§ **TASK TO COMPLETE**
All lines with the word "Check" in the material below are required.

----

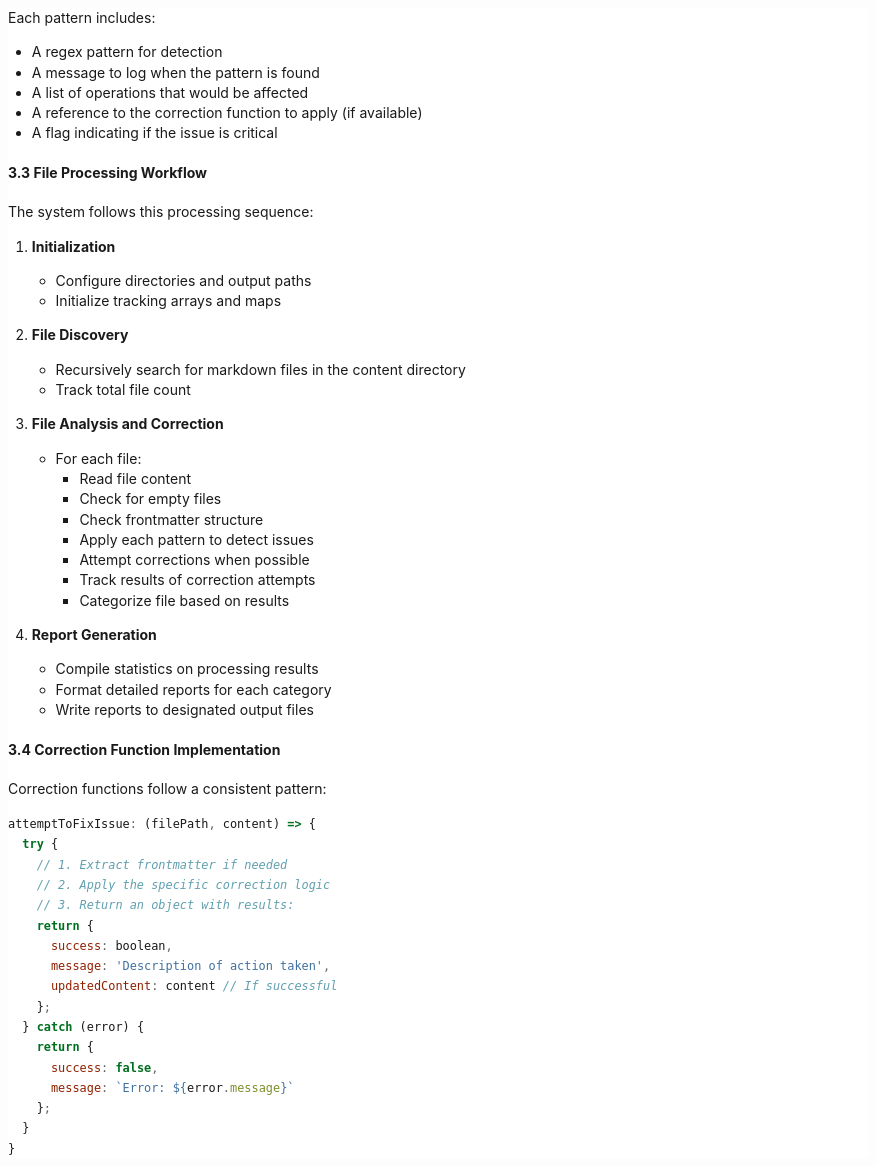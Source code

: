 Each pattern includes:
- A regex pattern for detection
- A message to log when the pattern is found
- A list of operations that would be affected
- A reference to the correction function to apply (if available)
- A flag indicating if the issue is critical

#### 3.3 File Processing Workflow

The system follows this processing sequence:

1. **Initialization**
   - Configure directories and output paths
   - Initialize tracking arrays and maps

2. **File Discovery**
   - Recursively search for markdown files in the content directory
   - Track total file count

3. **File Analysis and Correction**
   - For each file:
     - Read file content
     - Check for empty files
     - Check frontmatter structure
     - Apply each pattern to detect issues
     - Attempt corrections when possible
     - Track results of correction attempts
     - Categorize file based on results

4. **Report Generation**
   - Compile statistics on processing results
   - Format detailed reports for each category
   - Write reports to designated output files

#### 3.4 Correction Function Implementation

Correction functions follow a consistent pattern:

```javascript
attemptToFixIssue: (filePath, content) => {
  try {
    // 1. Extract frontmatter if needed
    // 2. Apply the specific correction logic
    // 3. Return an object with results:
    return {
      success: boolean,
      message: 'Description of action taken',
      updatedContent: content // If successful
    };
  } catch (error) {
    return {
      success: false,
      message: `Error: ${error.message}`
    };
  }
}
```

----

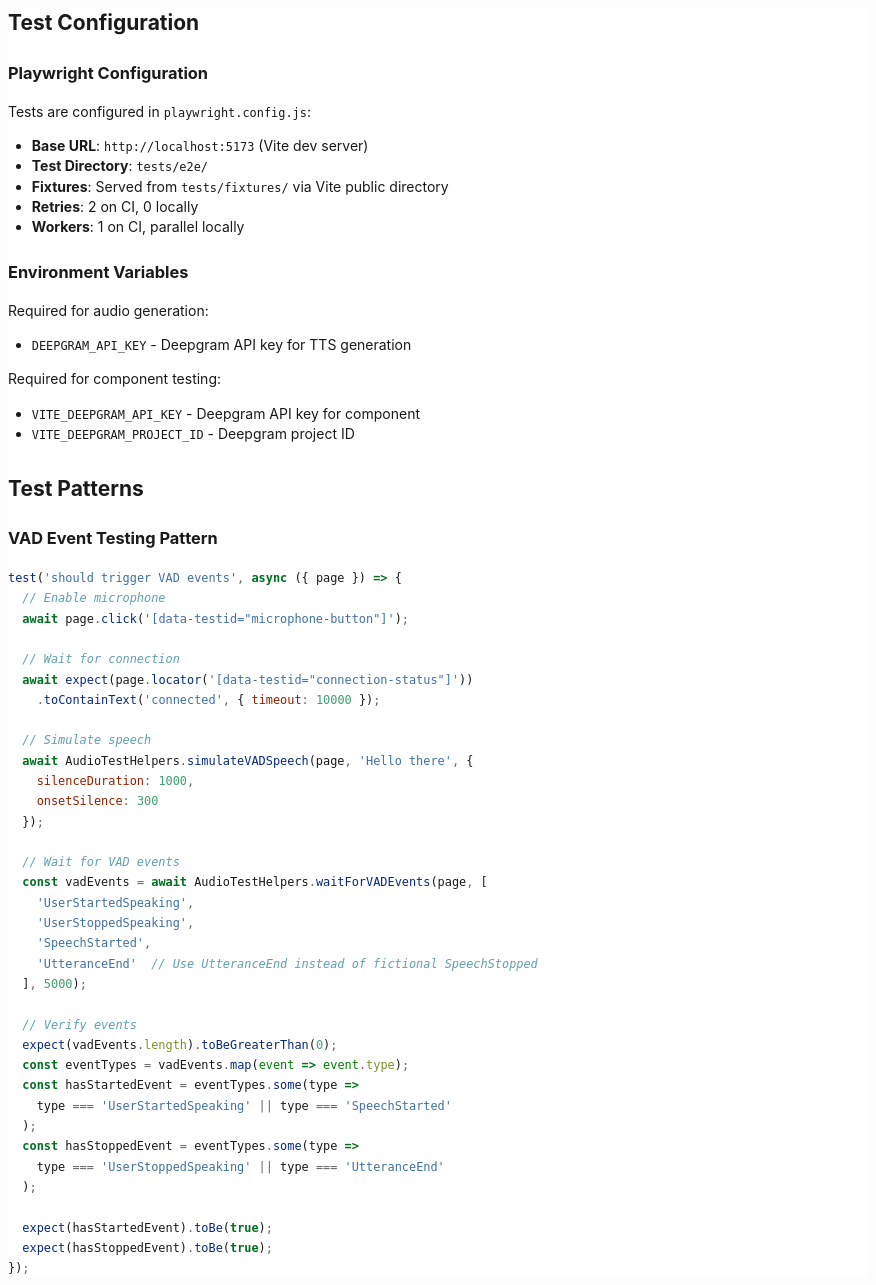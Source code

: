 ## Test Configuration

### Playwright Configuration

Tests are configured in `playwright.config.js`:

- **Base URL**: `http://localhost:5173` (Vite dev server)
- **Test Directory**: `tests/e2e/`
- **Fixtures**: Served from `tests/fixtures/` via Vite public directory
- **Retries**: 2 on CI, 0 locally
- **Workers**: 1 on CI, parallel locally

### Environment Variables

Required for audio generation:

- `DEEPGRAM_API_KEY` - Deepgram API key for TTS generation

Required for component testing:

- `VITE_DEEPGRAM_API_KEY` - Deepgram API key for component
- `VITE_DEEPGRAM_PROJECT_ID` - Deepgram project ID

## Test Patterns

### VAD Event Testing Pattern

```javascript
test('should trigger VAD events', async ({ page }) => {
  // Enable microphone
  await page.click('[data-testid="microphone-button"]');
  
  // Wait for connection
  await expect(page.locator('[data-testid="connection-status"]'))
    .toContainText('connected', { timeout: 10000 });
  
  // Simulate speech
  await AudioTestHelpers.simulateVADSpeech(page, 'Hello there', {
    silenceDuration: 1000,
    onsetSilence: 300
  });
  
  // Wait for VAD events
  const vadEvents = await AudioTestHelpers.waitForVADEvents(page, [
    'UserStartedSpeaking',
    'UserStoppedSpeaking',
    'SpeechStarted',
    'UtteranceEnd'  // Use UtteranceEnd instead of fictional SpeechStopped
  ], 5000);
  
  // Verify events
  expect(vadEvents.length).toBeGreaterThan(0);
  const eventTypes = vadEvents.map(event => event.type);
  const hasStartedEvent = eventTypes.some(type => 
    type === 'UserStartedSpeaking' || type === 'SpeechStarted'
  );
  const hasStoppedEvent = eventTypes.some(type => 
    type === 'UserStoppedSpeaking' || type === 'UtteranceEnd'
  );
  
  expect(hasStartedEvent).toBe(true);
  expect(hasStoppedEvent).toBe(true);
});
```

----

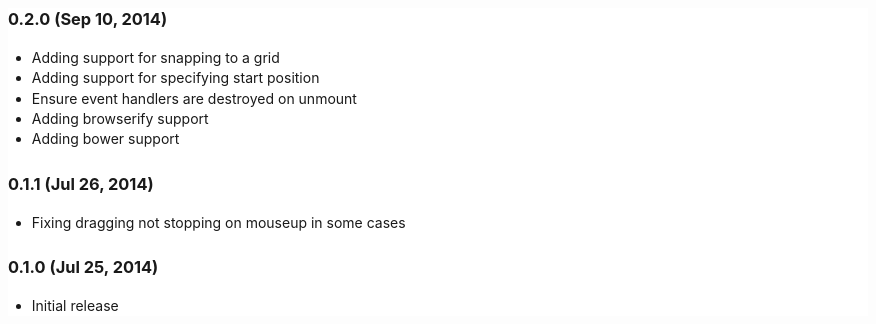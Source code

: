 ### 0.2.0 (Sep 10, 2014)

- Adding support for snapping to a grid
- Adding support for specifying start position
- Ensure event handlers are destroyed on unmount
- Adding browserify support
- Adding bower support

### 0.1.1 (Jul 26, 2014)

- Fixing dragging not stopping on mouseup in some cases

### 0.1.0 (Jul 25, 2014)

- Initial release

----

§ **ANSWER SPACE**
     - Check for empty files
     - Check frontmatter structure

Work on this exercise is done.